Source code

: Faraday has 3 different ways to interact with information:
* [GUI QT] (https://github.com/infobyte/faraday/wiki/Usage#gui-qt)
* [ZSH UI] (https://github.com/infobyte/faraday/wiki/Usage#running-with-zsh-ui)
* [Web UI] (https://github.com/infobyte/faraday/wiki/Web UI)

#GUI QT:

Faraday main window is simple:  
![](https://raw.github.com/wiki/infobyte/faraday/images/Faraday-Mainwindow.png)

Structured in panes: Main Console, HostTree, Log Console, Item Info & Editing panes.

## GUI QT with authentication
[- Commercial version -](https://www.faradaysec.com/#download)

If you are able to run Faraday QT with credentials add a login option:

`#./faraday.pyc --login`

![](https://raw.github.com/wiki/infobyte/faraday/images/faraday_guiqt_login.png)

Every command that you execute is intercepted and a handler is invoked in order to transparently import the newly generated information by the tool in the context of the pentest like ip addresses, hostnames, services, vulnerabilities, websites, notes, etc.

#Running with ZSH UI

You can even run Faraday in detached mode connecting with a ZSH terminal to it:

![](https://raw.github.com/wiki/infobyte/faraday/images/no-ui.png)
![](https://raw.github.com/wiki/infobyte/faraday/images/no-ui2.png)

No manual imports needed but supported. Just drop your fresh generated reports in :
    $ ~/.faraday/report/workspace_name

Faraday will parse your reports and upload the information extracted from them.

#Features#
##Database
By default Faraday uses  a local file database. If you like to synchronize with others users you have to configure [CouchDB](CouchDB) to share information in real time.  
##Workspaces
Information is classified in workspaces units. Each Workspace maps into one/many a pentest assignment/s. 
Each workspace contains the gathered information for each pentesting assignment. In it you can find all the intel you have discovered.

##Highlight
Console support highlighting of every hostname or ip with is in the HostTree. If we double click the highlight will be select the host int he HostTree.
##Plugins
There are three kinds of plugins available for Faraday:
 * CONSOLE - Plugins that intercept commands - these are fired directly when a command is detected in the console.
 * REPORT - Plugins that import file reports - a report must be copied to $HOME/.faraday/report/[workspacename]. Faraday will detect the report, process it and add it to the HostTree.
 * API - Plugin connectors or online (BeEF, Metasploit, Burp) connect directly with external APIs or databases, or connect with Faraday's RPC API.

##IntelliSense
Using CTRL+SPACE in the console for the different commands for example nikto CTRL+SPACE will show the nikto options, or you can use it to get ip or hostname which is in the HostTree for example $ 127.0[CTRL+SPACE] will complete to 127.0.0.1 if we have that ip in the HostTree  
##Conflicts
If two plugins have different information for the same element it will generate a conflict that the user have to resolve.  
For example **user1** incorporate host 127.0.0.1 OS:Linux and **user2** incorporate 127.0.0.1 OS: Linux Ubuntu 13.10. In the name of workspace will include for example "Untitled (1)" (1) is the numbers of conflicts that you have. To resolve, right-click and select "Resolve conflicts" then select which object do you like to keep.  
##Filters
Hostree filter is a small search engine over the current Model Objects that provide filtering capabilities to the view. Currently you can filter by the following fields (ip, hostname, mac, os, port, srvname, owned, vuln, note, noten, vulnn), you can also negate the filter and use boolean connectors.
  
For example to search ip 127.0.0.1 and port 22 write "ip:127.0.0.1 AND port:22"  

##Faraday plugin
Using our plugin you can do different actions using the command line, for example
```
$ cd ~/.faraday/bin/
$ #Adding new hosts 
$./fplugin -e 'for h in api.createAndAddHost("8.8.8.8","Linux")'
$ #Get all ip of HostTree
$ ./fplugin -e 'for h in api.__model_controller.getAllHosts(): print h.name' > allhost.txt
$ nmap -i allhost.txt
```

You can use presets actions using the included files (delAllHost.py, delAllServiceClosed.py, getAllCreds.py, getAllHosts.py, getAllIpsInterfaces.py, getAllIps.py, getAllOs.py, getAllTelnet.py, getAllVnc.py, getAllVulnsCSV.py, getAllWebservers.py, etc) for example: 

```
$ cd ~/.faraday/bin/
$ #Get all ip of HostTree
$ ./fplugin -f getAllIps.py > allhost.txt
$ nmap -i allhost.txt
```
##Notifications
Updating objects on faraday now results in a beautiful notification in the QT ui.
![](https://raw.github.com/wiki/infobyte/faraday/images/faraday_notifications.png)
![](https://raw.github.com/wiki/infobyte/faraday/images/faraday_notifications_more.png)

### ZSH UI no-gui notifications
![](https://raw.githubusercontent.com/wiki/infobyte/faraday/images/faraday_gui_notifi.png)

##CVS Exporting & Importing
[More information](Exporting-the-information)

■ ■ ■ ■

Using the entries shown above, reproduce verbatim the lines from the line bearing "##Conflicts" to the line bearing "For example **user1**", inclusive.

##Conflicts
If two plugins have different information for the same element it will generate a conflict that the user have to resolve.  
For example **user1** incorporate host 127.0.0.1 OS:Linux and **user2** incorporate 127.0.0.1 OS: Linux Ubuntu 13.10. In the name of workspace will include for example "Untitled (1)" (1) is the numbers of conflicts that you have. To resolve, right-click and select "Resolve conflicts" then select which object do you like to keep.  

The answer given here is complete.